# 190 visa Rejected - Victoria



## hasansadiq (May 21, 2014)

Hi Guys,,

A bit disappointed and frustrated, got an email from Victorian govt that my application for Visa 190 has been rejected without giving me the exact reason. I meet the minimum criteria of 60, infact I have 70 points. The window opened in Jan 4th 2015 and I applied the very next week. I'm a bit concerned as to why it has happened, I have been relentlessly working hard to improve my score from past 2 years. I'm really shocked at the outcome of the result. The consultants with whom i was dealing gave me a 99% assurance of me being picked for this visa. I applied for Software Tester. Can someone please advise me what steps do I need to take further. I'm completely blanked out now.
Any help or suggestion as to how to apply or improve my chances of being shortlisted are welcome..

Thanks,
Hasan


----------



## blak3 (Dec 31, 2012)

Victoria has been doing things no one can explain lately. a 60 pointer got an invite 

yeah they have a very high rejection rate for software testers.

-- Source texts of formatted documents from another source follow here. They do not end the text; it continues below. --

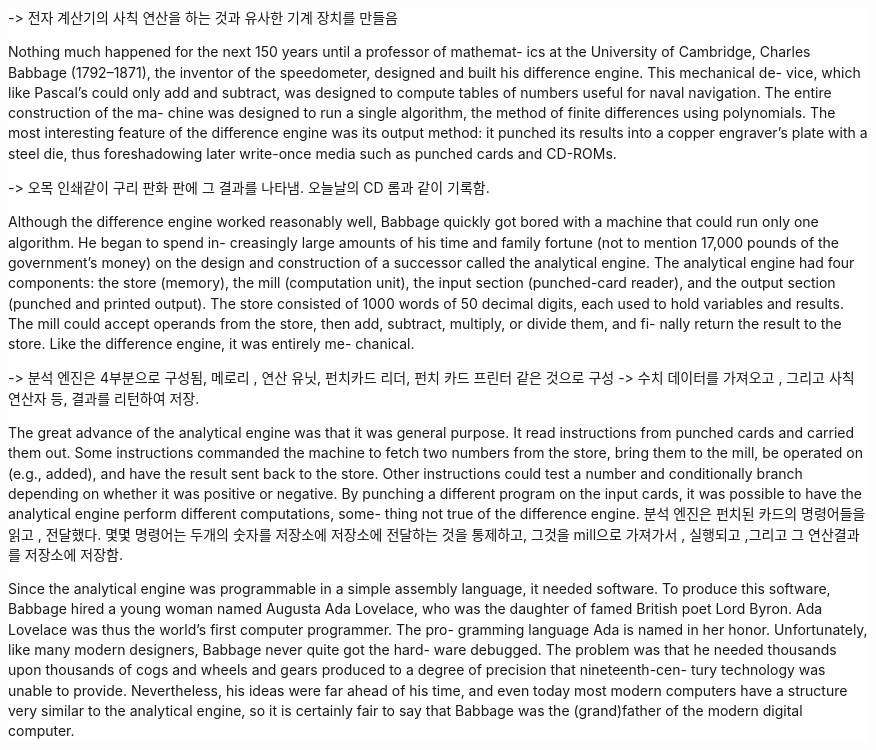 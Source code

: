 -> 전자 계산기의 사칙 연산을 하는 것과 유사한 기계 장치를 만들음

Nothing much happened for the next 150 years until a professor of mathemat-
ics at the University of Cambridge, Charles Babbage (1792–1871), the inventor of
the speedometer, designed and built his difference engine. This mechanical de-
vice, which like Pascal’s could only add and subtract, was designed to compute
tables of numbers useful for naval navigation. The entire construction of the ma-
chine was designed to run a single algorithm, the method of finite differences using
polynomials. The most interesting feature of the difference engine was its output
method: it punched its results into a copper engraver’s plate with a steel die, thus
foreshadowing later write-once media such as punched cards and CD-ROMs.

-> 오목 인쇄같이 구리 판화 판에 그 결과를 나타냄. 오늘날의 CD 롬과 같이 기록함.

Although the difference engine worked reasonably well, Babbage quickly got
bored with a machine that could run only one algorithm. He began to spend in-
creasingly large amounts of his time and family fortune (not to mention 17,000
pounds of the government’s money) on the design and construction of a successor
called the analytical engine. The analytical engine had four components: the store
(memory), the mill (computation unit), the input section (punched-card reader),
and the output section (punched and printed output). The store consisted of 1000
words of 50 decimal digits, each used to hold variables and results. The mill could
accept operands from the store, then add, subtract, multiply, or divide them, and fi-
nally return the result to the store. Like the difference engine, it was entirely me-
chanical.

-> 분석 엔진은 4부분으로 구성됨, 메로리 , 연산 유닛, 펀치카드 리더, 펀치 카드 프린터 같은 것으로 구성
-> 수치 데이터를 가져오고 , 그리고 사칙 연산자 등, 결과를 리턴하여 저장.

The great advance of the analytical engine was that it was general purpose. It
read instructions from punched cards and carried them out. Some instructions
commanded the machine to fetch two numbers from the store, bring them to the
mill, be operated on (e.g., added), and have the result sent back to the store. Other
instructions could test a number and conditionally branch depending on whether it
was positive or negative. By punching a different program on the input cards, it
was possible to have the analytical engine perform different computations, some-
thing not true of the difference engine.
분석 엔진은 펀치된 카드의 명령어들을 읽고 , 전달했다.
몇몇 명령어는 두개의 숫자를 저장소에 저장소에 전달하는 것을 통제하고, 그것을 mill으로 가져가서 , 실행되고
,그리고 그 연산결과를 저장소에 저장함.

Since the analytical engine was programmable in a simple assembly language,
it needed software. To produce this software, Babbage hired a young woman
named Augusta Ada Lovelace, who was the daughter of famed British poet Lord
Byron. Ada Lovelace was thus the world’s first computer programmer. The pro-
gramming language Ada is named in her honor.
Unfortunately, like many modern designers, Babbage never quite got the hard-
ware debugged. The problem was that he needed thousands upon thousands of
cogs and wheels and gears produced to a degree of precision that nineteenth-cen-
tury technology was unable to provide. Nevertheless, his ideas were far ahead of
his time, and even today most modern computers have a structure very similar to
the analytical engine, so it is certainly fair to say that Babbage was the
(grand)father of the modern digital computer.
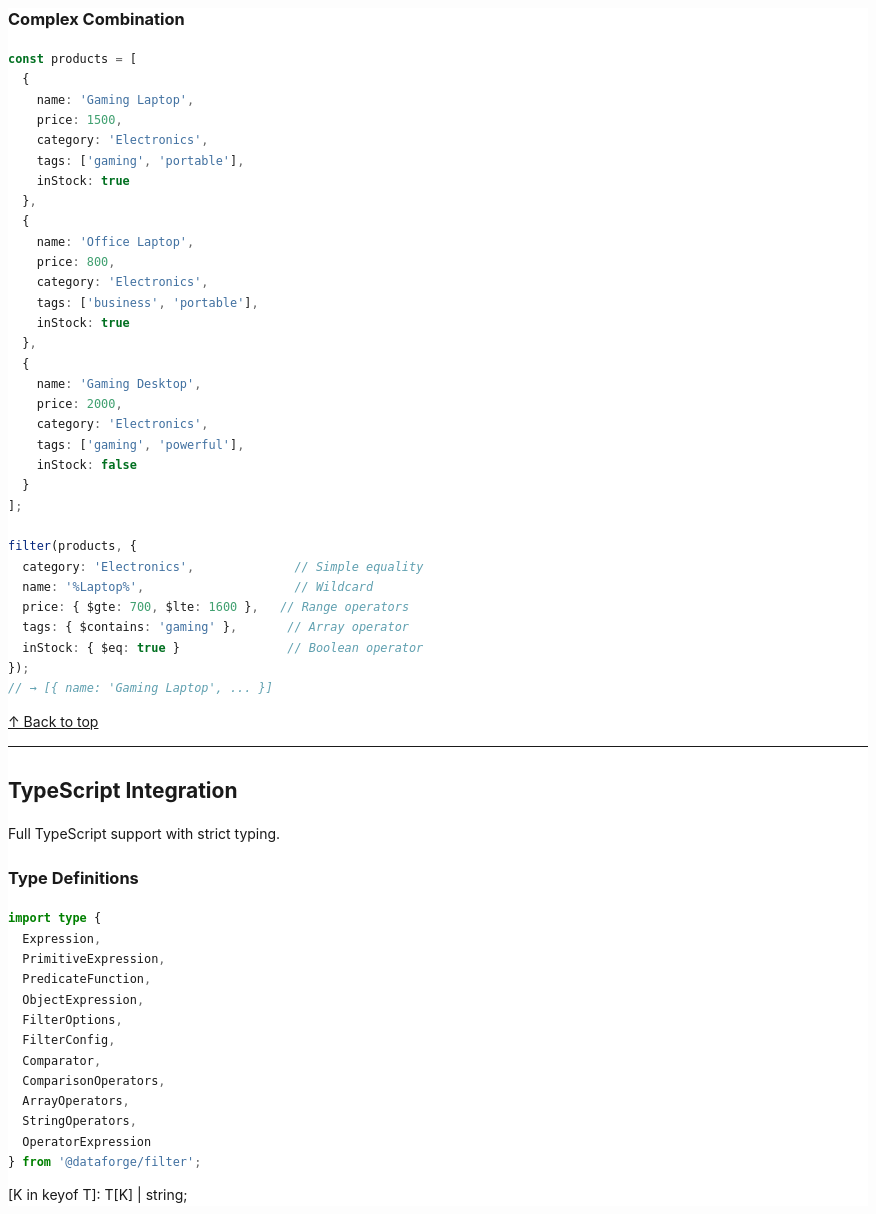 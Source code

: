 ### Complex Combination

```typescript
const products = [
  {
    name: 'Gaming Laptop',
    price: 1500,
    category: 'Electronics',
    tags: ['gaming', 'portable'],
    inStock: true
  },
  {
    name: 'Office Laptop',
    price: 800,
    category: 'Electronics',
    tags: ['business', 'portable'],
    inStock: true
  },
  {
    name: 'Gaming Desktop',
    price: 2000,
    category: 'Electronics',
    tags: ['gaming', 'powerful'],
    inStock: false
  }
];

filter(products, {
  category: 'Electronics',              // Simple equality
  name: '%Laptop%',                     // Wildcard
  price: { $gte: 700, $lte: 1600 },   // Range operators
  tags: { $contains: 'gaming' },       // Array operator
  inStock: { $eq: true }               // Boolean operator
});
// → [{ name: 'Gaming Laptop', ... }]
```

[↑ Back to top](#table-of-contents)

---

## TypeScript Integration

Full TypeScript support with strict typing.

### Type Definitions

```typescript
import type {
  Expression,
  PrimitiveExpression,
  PredicateFunction,
  ObjectExpression,
  FilterOptions,
  FilterConfig,
  Comparator,
  ComparisonOperators,
  ArrayOperators,
  StringOperators,
  OperatorExpression
} from '@dataforge/filter';
```


  [K in keyof T]: T[K] | string;
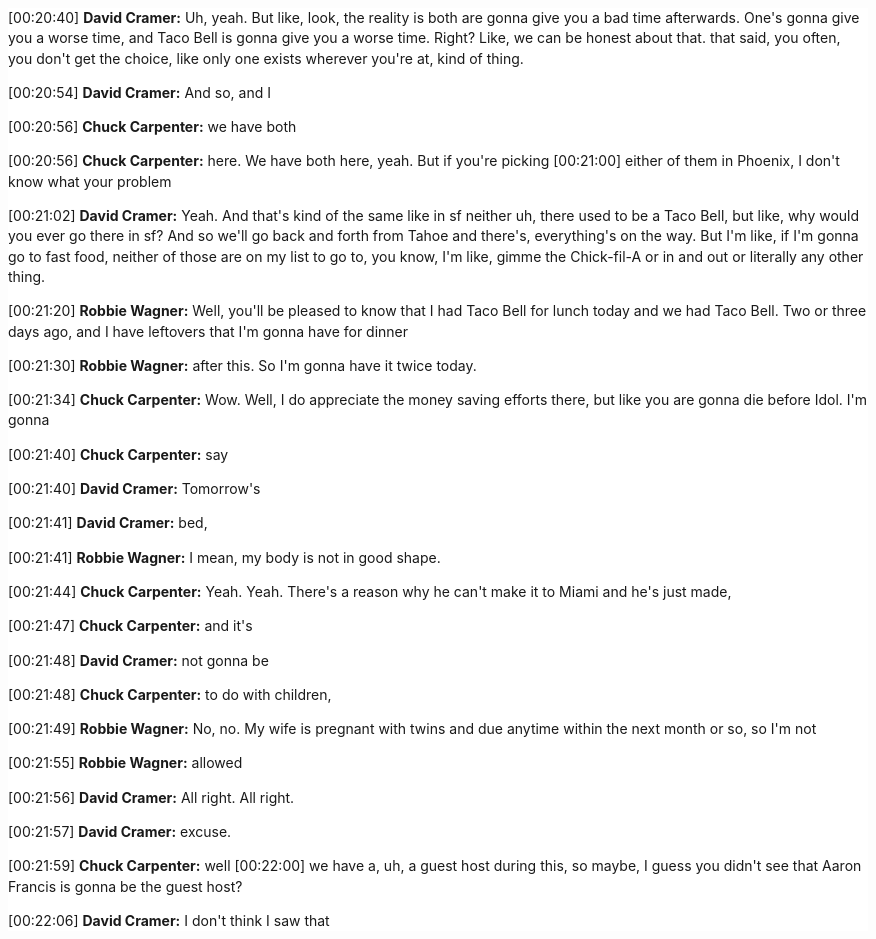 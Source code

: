 [00:20:40] **David Cramer:** Uh, yeah. But like, look, the reality is both are
gonna give you a bad time afterwards. One's gonna give you a worse time, and
Taco Bell is gonna give you a worse time. Right? Like, we can be honest about
that. that said, you often, you don't get the choice, like only one exists
wherever you're at, kind of thing.

[00:20:54] **David Cramer:** And so, and I

[00:20:56] **Chuck Carpenter:** we have both

[00:20:56] **Chuck Carpenter:** here. We have both here, yeah. But if you're
picking [00:21:00] either of them in Phoenix, I don't know what your problem

[00:21:02] **David Cramer:** Yeah. And that's kind of the same like in sf
neither uh, there used to be a Taco Bell, but like, why would you ever go there
in sf? And so we'll go back and forth from Tahoe and there's, everything's on
the way. But I'm like, if I'm gonna go to fast food, neither of those are on my
list to go to, you know, I'm like, gimme the Chick-fil-A or in and out or
literally any other thing.

[00:21:20] **Robbie Wagner:** Well, you'll be pleased to know that I had Taco
Bell for lunch today and we had Taco Bell. Two or three days ago, and I have
leftovers that I'm gonna have for dinner

[00:21:30] **Robbie Wagner:** after this. So I'm gonna have it twice today.

[00:21:34] **Chuck Carpenter:** Wow. Well, I do appreciate the money saving
efforts there, but like you are gonna die before Idol. I'm gonna

[00:21:40] **Chuck Carpenter:** say

[00:21:40] **David Cramer:** Tomorrow's

[00:21:41] **David Cramer:** bed,

[00:21:41] **Robbie Wagner:** I mean, my body is not in good shape.

[00:21:44] **Chuck Carpenter:** Yeah. Yeah. There's a reason why he can't make
it to Miami and he's just made,

[00:21:47] **Chuck Carpenter:** and it's

[00:21:48] **David Cramer:** not gonna be

[00:21:48] **Chuck Carpenter:** to do with children,

[00:21:49] **Robbie Wagner:** No, no. My wife is pregnant with twins and due
anytime within the next month or so, so I'm not

[00:21:55] **Robbie Wagner:** allowed

[00:21:56] **David Cramer:** All right. All right.

[00:21:57] **David Cramer:** excuse.

[00:21:59] **Chuck Carpenter:** well [00:22:00] we have a, uh, a guest host
during this, so maybe, I guess you didn't see that Aaron Francis is gonna be the
guest host?

[00:22:06] **David Cramer:** I don't think I saw that
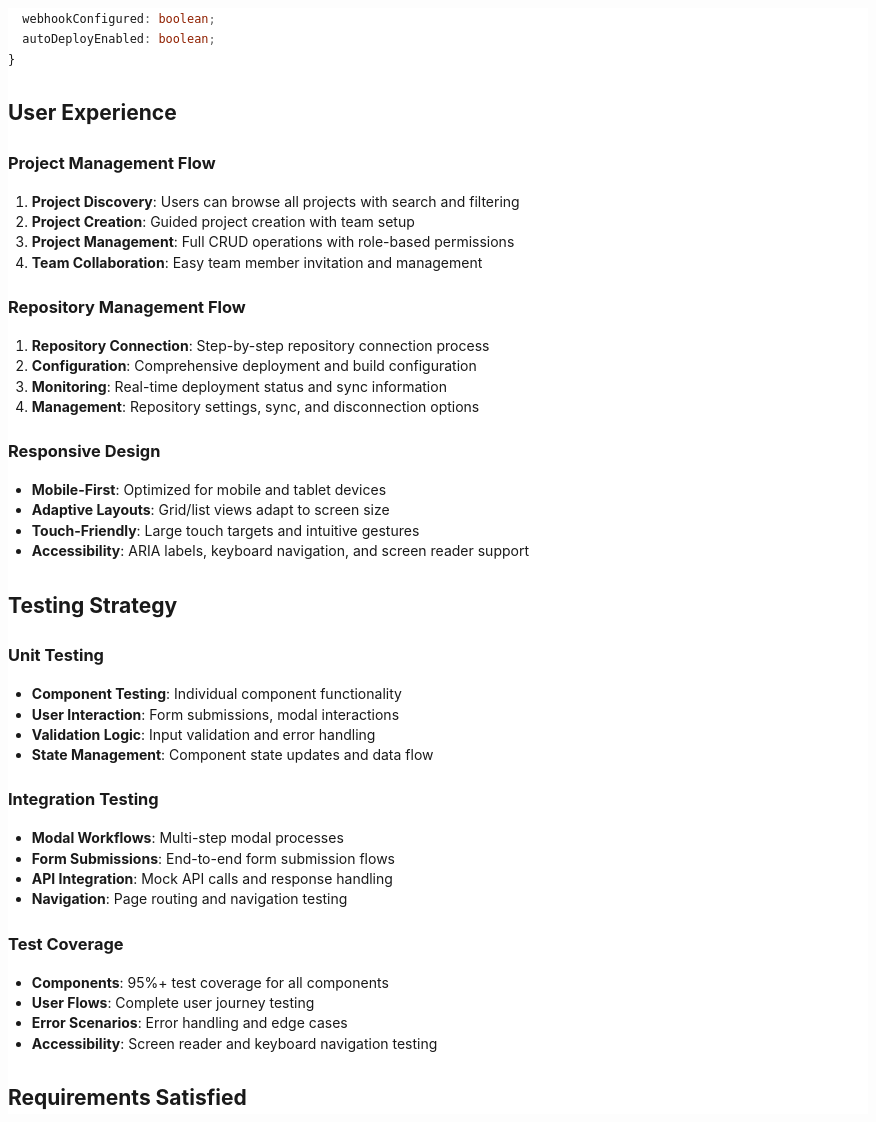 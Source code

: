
 ```typescript
  webhookConfigured: boolean;
  autoDeployEnabled: boolean;
}
```

## User Experience

### Project Management Flow

1. **Project Discovery**: Users can browse all projects with search and filtering
2. **Project Creation**: Guided project creation with team setup
3. **Project Management**: Full CRUD operations with role-based permissions
4. **Team Collaboration**: Easy team member invitation and management

### Repository Management Flow

1. **Repository Connection**: Step-by-step repository connection process
2. **Configuration**: Comprehensive deployment and build configuration
3. **Monitoring**: Real-time deployment status and sync information
4. **Management**: Repository settings, sync, and disconnection options

### Responsive Design

- **Mobile-First**: Optimized for mobile and tablet devices
- **Adaptive Layouts**: Grid/list views adapt to screen size
- **Touch-Friendly**: Large touch targets and intuitive gestures
- **Accessibility**: ARIA labels, keyboard navigation, and screen reader support

## Testing Strategy

### Unit Testing
- **Component Testing**: Individual component functionality
- **User Interaction**: Form submissions, modal interactions
- **Validation Logic**: Input validation and error handling
- **State Management**: Component state updates and data flow

### Integration Testing
- **Modal Workflows**: Multi-step modal processes
- **Form Submissions**: End-to-end form submission flows
- **API Integration**: Mock API calls and response handling
- **Navigation**: Page routing and navigation testing

### Test Coverage
- **Components**: 95%+ test coverage for all components
- **User Flows**: Complete user journey testing
- **Error Scenarios**: Error handling and edge cases
- **Accessibility**: Screen reader and keyboard navigation testing

## Requirements Satisfied
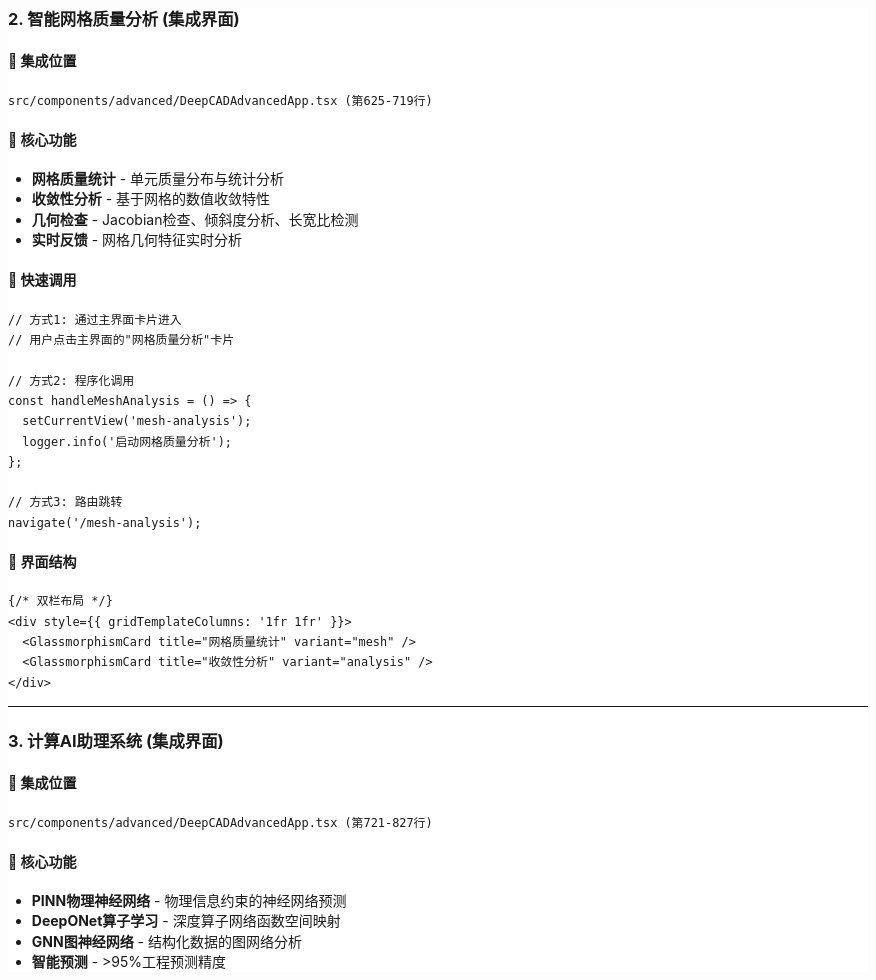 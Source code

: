 
### 2. 智能网格质量分析 (集成界面)

#### 📁 集成位置
```
src/components/advanced/DeepCADAdvancedApp.tsx (第625-719行)
```

#### 🎯 核心功能
- **网格质量统计** - 单元质量分布与统计分析
- **收敛性分析** - 基于网格的数值收敛特性
- **几何检查** - Jacobian检查、倾斜度分析、长宽比检测
- **实时反馈** - 网格几何特征实时分析

#### 🚀 快速调用
```tsx
// 方式1: 通过主界面卡片进入
// 用户点击主界面的"网格质量分析"卡片

// 方式2: 程序化调用
const handleMeshAnalysis = () => {
  setCurrentView('mesh-analysis');
  logger.info('启动网格质量分析');
};

// 方式3: 路由跳转
navigate('/mesh-analysis');
```

#### 🎨 界面结构
```tsx
{/* 双栏布局 */}
<div style={{ gridTemplateColumns: '1fr 1fr' }}>
  <GlassmorphismCard title="网格质量统计" variant="mesh" />
  <GlassmorphismCard title="收敛性分析" variant="analysis" />
</div>
```

---

### 3. 计算AI助理系统 (集成界面)

#### 📁 集成位置
```
src/components/advanced/DeepCADAdvancedApp.tsx (第721-827行)
```

#### 🎯 核心功能
- **PINN物理神经网络** - 物理信息约束的神经网络预测
- **DeepONet算子学习** - 深度算子网络函数空间映射
- **GNN图神经网络** - 结构化数据的图网络分析
- **智能预测** - >95%工程预测精度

go for the 189 and software engineer route? - i read a couple of testers did that and got their acs cleared in previous posts. they will surely shed some more light


----------



## KeeDa (Sep 1, 2014)

Is this about visa getting rejected or the state sponsorship at EOI stage rejected?


----------



## Danav_Singh (Sep 1, 2014)

hasansadiq said:


> Hi Guys,,
> 
> A bit disappointed and frustrated, got an email from Victorian govt that my application for Visa 190 has been rejected without giving me the exact reason. I meet the minimum criteria of 60, infact I have 70 points. The window opened in Jan 4th 2015 and I applied the very next week. I'm a bit concerned as to why it has happened, I have been relentlessly working hard to improve my score from past 2 years. I'm really shocked at the outcome of the result. The consultants with whom i was dealing gave me a 99% assurance of me being picked for this visa. I applied for Software Tester. Can someone please advise me what steps do I need to take further. I'm completely blanked out now.
> Any help or suggestion as to how to apply or improve my chances of being shortlisted are welcome..
> ...


I dont know why your agent gave you 99% assurance as far as VIC SS is concerned. Since last 1 year VIC rejected 90% ICT applicants.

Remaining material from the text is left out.